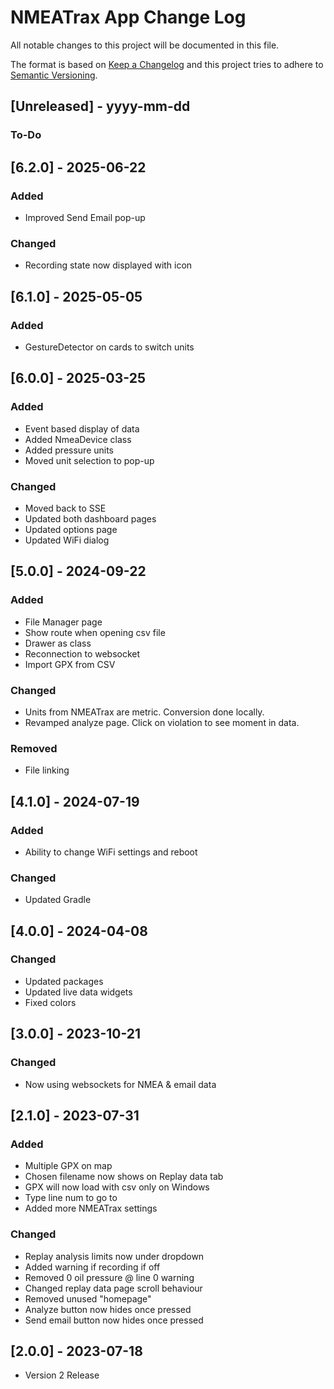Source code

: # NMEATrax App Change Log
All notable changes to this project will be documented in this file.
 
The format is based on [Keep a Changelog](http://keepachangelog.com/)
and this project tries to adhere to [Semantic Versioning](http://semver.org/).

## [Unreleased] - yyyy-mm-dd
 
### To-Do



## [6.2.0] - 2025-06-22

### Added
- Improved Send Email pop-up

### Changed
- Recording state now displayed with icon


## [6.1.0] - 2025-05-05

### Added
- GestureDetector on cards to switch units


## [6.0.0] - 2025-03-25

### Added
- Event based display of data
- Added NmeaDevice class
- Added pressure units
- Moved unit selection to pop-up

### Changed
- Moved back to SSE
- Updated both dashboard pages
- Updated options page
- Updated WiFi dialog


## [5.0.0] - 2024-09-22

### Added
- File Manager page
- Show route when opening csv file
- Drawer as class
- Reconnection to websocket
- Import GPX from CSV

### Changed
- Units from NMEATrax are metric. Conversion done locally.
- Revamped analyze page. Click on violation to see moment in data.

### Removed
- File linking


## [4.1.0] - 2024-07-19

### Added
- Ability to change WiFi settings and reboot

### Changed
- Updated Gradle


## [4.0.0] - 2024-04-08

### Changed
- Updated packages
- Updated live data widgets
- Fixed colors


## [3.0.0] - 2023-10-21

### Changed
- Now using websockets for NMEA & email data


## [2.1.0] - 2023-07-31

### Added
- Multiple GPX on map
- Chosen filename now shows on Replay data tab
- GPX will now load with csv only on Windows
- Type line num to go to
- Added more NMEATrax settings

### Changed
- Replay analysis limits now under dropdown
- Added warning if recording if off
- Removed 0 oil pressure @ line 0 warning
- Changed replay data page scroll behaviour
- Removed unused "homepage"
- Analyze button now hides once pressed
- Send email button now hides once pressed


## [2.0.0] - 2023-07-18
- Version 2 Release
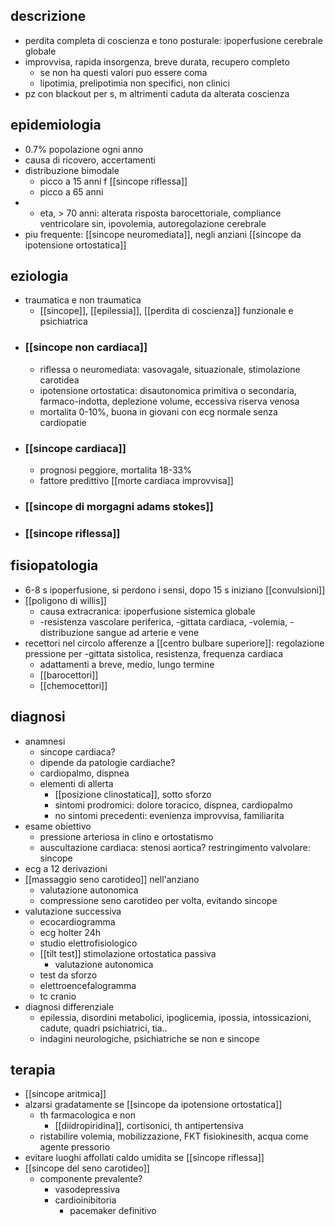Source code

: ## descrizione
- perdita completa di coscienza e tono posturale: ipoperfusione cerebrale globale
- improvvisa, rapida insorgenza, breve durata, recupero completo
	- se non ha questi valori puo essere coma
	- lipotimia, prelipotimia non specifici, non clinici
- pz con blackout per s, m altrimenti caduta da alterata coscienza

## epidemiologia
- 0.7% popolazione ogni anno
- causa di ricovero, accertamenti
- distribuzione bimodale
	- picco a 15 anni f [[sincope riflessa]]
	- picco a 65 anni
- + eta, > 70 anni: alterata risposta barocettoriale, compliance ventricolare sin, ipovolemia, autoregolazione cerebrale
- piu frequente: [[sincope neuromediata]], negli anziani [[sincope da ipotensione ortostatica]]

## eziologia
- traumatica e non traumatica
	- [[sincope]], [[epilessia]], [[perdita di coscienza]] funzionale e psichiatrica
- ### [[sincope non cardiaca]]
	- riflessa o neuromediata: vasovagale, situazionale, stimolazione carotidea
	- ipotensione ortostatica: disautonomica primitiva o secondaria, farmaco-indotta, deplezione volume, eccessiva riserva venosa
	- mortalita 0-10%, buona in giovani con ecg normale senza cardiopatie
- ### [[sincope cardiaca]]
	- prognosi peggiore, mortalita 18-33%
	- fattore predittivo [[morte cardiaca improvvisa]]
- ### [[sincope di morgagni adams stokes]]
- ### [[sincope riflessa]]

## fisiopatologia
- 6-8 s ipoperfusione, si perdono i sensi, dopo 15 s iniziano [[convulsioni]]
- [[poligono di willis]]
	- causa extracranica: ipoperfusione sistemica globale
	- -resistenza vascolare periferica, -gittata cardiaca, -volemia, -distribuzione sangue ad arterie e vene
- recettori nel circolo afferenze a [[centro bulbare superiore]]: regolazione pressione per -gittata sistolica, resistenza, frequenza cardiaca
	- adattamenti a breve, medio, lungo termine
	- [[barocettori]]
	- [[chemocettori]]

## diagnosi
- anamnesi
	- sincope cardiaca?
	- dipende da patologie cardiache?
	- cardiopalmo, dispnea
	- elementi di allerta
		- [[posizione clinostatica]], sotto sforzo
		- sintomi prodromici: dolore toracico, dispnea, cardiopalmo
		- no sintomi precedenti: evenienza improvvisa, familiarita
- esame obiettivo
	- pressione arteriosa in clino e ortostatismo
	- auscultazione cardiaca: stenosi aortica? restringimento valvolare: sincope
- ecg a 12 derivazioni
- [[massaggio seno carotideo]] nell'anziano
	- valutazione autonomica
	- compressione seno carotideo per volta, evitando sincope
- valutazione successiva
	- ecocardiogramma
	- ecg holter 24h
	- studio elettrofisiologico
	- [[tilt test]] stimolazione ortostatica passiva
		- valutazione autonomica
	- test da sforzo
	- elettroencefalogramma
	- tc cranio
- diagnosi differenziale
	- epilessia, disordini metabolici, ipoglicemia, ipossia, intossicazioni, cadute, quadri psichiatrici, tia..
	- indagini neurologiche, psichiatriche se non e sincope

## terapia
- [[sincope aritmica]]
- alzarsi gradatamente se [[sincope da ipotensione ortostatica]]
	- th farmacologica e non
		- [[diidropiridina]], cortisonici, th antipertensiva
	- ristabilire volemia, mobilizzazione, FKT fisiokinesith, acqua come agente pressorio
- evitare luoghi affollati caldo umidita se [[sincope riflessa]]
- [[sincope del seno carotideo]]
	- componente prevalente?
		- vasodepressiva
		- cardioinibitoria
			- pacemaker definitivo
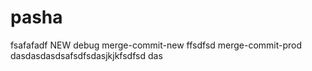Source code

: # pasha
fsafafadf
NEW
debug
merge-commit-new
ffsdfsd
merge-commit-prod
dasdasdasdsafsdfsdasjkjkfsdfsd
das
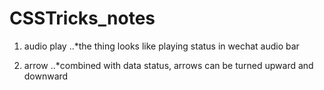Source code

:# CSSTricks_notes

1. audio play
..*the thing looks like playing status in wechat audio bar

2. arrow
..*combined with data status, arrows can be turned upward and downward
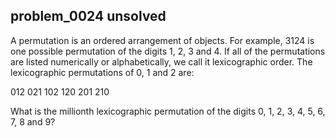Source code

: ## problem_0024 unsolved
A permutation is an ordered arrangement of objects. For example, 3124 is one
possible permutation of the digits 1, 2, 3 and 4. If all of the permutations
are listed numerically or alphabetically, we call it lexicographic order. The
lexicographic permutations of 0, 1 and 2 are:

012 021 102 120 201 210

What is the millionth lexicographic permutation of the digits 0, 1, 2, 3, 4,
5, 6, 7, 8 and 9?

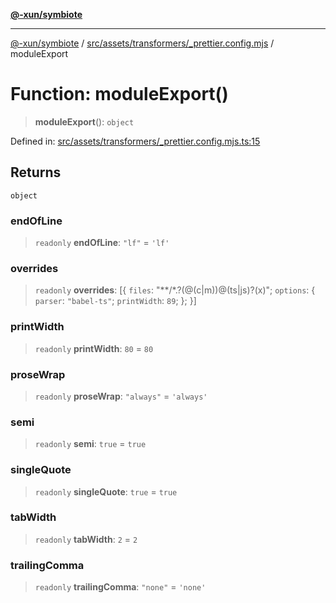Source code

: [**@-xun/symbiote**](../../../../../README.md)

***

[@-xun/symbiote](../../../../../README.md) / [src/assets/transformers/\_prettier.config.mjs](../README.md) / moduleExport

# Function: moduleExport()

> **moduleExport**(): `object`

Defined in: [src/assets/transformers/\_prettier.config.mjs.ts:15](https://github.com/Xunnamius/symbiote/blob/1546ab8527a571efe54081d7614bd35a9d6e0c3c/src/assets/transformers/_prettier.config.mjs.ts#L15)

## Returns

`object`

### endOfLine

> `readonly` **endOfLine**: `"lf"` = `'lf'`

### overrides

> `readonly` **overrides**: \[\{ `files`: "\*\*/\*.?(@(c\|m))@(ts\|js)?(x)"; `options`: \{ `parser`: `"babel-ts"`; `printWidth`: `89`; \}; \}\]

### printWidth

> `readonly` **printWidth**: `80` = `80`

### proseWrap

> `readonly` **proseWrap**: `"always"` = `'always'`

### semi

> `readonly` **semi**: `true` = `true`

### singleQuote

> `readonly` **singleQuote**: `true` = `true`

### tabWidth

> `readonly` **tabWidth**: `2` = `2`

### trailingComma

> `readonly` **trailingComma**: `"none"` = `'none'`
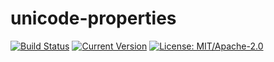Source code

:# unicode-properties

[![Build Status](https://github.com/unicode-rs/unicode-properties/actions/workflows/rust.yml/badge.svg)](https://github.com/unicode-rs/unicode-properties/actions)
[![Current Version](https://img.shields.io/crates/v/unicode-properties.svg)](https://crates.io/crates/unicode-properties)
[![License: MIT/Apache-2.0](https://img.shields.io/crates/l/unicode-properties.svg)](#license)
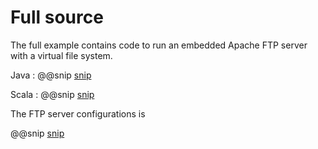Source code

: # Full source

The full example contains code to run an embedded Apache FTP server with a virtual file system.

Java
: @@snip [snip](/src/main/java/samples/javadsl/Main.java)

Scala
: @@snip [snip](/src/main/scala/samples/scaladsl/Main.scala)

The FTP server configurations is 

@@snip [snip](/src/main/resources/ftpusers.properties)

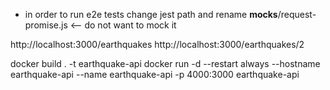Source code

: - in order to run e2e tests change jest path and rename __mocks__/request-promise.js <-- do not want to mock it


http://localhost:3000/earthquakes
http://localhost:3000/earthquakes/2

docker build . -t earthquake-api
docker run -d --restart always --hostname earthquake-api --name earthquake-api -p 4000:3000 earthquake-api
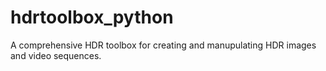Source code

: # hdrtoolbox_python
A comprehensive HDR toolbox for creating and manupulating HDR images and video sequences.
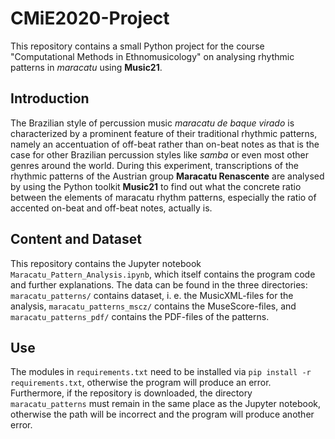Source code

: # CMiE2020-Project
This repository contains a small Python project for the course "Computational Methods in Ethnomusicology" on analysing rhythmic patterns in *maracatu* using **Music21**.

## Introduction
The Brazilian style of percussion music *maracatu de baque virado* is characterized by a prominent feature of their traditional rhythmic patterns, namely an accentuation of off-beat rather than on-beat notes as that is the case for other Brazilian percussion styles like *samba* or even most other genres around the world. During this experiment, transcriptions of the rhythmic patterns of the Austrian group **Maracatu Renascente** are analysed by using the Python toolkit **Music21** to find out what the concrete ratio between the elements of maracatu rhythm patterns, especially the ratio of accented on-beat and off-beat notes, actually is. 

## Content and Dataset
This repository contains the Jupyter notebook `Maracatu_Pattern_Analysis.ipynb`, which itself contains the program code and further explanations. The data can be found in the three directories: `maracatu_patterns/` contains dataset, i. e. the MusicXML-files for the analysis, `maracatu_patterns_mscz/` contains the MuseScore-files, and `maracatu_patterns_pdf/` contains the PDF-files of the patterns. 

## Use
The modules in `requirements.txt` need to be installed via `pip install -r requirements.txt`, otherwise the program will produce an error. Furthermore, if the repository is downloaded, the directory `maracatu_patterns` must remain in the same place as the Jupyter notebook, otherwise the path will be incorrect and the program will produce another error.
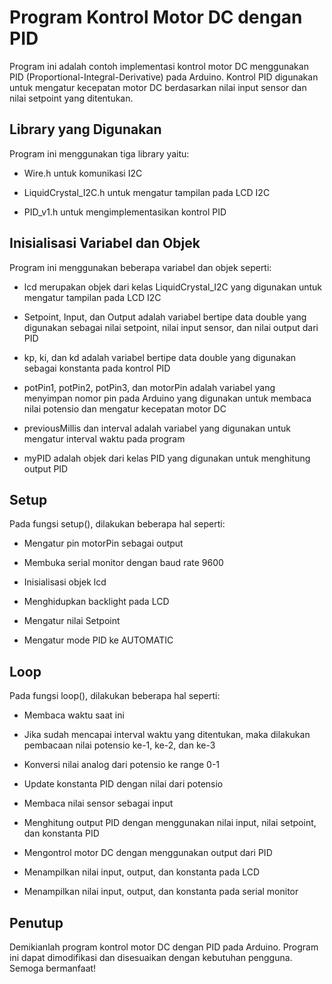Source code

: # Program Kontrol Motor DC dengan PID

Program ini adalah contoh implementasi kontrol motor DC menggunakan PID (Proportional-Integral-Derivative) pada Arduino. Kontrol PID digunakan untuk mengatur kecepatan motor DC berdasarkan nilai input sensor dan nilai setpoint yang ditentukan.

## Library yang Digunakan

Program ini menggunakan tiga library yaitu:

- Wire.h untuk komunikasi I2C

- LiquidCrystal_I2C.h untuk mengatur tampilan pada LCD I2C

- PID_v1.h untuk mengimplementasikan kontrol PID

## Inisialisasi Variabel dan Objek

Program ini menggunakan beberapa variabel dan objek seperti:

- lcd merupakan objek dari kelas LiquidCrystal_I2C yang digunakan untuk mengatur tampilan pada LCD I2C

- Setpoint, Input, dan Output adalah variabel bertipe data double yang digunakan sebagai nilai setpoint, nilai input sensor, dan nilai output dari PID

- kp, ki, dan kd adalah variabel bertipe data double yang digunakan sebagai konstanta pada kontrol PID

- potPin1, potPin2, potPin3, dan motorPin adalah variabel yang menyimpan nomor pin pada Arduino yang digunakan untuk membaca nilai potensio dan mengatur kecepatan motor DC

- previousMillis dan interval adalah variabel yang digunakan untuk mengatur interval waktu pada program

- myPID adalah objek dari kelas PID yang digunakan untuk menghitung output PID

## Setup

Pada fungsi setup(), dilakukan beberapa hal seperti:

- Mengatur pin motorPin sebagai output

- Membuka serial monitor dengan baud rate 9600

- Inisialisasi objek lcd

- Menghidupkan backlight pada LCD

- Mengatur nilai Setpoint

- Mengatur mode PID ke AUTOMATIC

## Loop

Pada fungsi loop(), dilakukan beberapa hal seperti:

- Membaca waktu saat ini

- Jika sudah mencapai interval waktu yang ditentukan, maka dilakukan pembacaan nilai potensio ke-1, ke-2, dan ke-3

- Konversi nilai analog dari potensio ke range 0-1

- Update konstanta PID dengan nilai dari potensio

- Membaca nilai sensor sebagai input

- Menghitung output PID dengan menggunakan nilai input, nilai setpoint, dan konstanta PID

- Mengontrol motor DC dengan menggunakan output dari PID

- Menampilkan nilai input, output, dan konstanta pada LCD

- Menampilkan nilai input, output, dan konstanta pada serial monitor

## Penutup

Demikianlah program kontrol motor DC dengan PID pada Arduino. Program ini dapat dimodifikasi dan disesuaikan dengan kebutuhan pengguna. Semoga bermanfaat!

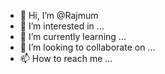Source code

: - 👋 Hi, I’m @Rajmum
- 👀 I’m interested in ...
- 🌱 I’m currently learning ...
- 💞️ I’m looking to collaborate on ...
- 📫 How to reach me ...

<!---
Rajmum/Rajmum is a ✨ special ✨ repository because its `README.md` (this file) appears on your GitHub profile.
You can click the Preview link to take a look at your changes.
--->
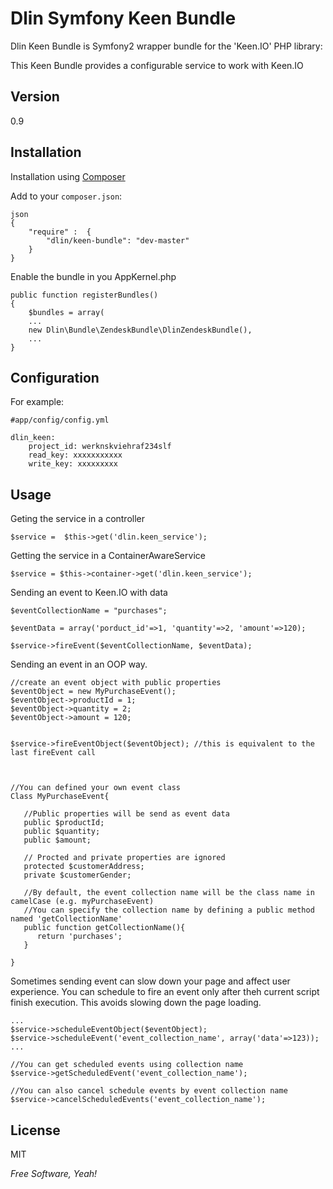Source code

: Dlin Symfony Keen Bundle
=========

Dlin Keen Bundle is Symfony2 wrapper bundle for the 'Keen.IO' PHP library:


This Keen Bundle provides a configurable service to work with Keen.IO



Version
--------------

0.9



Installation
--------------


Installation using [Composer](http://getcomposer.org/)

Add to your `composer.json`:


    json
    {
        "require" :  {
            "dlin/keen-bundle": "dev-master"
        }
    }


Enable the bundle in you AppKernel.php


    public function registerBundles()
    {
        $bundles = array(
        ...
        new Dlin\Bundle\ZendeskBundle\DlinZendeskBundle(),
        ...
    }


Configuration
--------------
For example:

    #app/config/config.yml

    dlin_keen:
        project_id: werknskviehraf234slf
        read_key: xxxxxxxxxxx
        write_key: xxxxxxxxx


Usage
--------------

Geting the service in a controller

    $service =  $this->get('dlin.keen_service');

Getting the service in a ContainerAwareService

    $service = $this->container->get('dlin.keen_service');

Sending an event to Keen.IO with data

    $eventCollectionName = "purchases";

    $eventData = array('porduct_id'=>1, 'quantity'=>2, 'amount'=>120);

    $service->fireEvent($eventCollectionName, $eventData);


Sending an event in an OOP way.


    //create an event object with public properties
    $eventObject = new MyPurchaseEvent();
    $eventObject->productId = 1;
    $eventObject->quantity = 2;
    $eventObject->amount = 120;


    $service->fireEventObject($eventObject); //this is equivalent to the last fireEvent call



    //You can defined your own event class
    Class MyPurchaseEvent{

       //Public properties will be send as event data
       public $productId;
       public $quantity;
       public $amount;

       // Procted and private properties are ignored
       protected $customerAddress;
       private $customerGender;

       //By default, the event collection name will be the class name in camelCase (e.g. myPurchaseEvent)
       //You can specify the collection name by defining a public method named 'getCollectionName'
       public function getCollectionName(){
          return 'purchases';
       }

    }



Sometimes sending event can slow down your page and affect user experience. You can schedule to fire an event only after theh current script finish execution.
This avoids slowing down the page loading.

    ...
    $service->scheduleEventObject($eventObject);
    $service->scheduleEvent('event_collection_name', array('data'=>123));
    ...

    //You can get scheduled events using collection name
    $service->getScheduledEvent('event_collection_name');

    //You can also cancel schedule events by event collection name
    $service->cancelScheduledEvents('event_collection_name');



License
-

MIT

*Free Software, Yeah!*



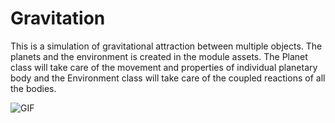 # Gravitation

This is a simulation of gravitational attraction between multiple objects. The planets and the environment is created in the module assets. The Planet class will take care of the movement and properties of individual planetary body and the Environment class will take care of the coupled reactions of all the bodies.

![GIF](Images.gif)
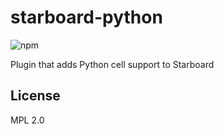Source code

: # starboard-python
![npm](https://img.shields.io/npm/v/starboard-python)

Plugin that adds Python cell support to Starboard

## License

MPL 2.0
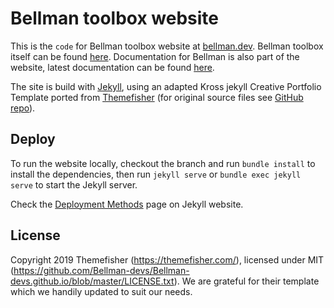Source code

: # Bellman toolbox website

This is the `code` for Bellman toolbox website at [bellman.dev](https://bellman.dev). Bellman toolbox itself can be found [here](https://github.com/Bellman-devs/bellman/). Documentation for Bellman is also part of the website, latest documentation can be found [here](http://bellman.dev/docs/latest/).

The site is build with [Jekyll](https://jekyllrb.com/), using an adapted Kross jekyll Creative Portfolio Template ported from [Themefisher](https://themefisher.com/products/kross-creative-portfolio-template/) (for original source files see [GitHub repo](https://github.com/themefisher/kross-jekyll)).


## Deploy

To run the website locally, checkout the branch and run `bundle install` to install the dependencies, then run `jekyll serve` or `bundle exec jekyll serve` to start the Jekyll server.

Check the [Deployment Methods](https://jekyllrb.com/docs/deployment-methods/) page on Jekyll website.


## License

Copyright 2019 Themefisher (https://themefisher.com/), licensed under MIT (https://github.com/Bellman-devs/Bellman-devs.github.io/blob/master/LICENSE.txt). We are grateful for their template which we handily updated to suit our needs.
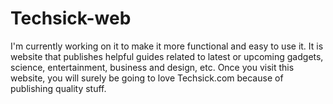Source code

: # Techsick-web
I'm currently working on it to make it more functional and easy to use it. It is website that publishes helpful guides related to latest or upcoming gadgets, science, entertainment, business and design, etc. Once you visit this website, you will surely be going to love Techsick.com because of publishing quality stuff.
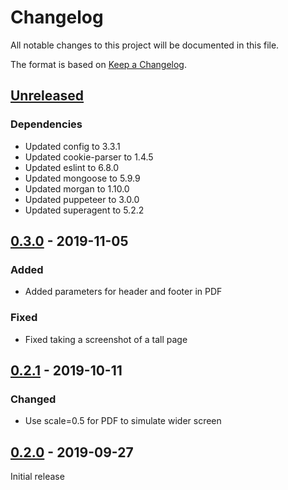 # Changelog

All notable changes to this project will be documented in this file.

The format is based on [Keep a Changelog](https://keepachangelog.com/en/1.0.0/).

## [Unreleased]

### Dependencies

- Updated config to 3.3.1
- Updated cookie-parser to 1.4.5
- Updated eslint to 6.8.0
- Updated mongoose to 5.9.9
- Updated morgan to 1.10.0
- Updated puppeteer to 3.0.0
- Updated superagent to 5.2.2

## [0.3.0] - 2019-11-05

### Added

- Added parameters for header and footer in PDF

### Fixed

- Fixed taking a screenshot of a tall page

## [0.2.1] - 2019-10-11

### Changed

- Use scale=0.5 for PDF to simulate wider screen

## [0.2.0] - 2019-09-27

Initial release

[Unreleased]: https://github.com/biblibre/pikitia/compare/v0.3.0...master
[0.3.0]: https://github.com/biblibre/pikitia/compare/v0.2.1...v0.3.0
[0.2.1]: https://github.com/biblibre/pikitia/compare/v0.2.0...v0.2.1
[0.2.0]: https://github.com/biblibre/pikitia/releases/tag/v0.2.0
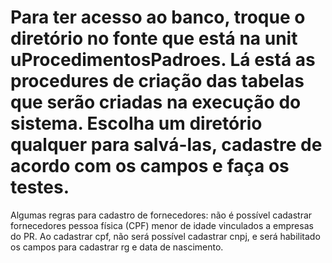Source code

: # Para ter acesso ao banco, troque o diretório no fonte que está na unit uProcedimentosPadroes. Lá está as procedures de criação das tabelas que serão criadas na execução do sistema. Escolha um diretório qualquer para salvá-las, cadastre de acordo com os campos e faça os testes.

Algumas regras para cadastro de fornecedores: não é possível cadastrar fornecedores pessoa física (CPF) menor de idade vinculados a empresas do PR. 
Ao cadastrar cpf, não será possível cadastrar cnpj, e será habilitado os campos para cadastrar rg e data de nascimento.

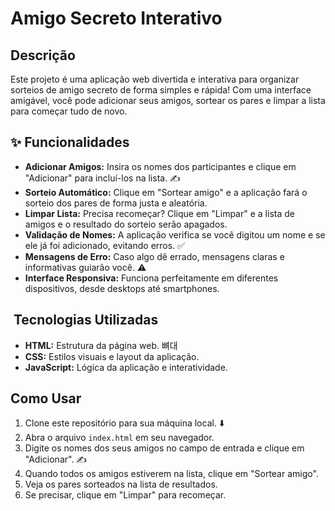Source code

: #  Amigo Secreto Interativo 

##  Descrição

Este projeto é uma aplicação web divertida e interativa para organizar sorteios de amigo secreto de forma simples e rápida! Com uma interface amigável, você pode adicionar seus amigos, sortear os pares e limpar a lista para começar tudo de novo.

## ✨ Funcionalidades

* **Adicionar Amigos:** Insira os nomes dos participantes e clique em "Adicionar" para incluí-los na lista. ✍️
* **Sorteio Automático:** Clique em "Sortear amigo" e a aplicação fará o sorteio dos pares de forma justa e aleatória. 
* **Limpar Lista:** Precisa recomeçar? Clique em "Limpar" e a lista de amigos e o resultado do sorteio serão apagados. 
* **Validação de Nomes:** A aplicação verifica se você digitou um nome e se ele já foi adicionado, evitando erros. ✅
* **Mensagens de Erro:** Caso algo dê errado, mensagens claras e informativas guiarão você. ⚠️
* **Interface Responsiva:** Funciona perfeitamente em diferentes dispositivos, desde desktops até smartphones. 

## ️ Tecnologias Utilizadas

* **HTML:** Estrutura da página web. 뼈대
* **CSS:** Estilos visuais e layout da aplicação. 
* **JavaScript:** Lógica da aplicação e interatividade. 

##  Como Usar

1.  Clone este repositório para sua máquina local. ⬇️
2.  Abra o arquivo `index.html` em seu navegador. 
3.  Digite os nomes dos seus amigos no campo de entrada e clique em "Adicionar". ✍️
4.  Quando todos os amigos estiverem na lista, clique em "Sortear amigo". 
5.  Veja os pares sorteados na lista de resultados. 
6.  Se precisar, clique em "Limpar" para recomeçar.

→ **REQUIREMENT**:
In the listing above, find the line containing "- componente prevalente?". Output it and every line after it up to and including the line containing "1. audio play", exactly, but skip the pictures.

→ **RESPONSE TO THIS EXERCISE**:
	- componente prevalente?
		- vasodepressiva
		- cardioinibitoria
			- pacemaker definitivo
Source code

: # pasha
fsafafadf
NEW
debug
merge-commit-new
ffsdfsd
merge-commit-prod
dasdasdasdsafsdfsdasjkjkfsdfsd
das
Source code

:# CSSTricks_notes

1. audio play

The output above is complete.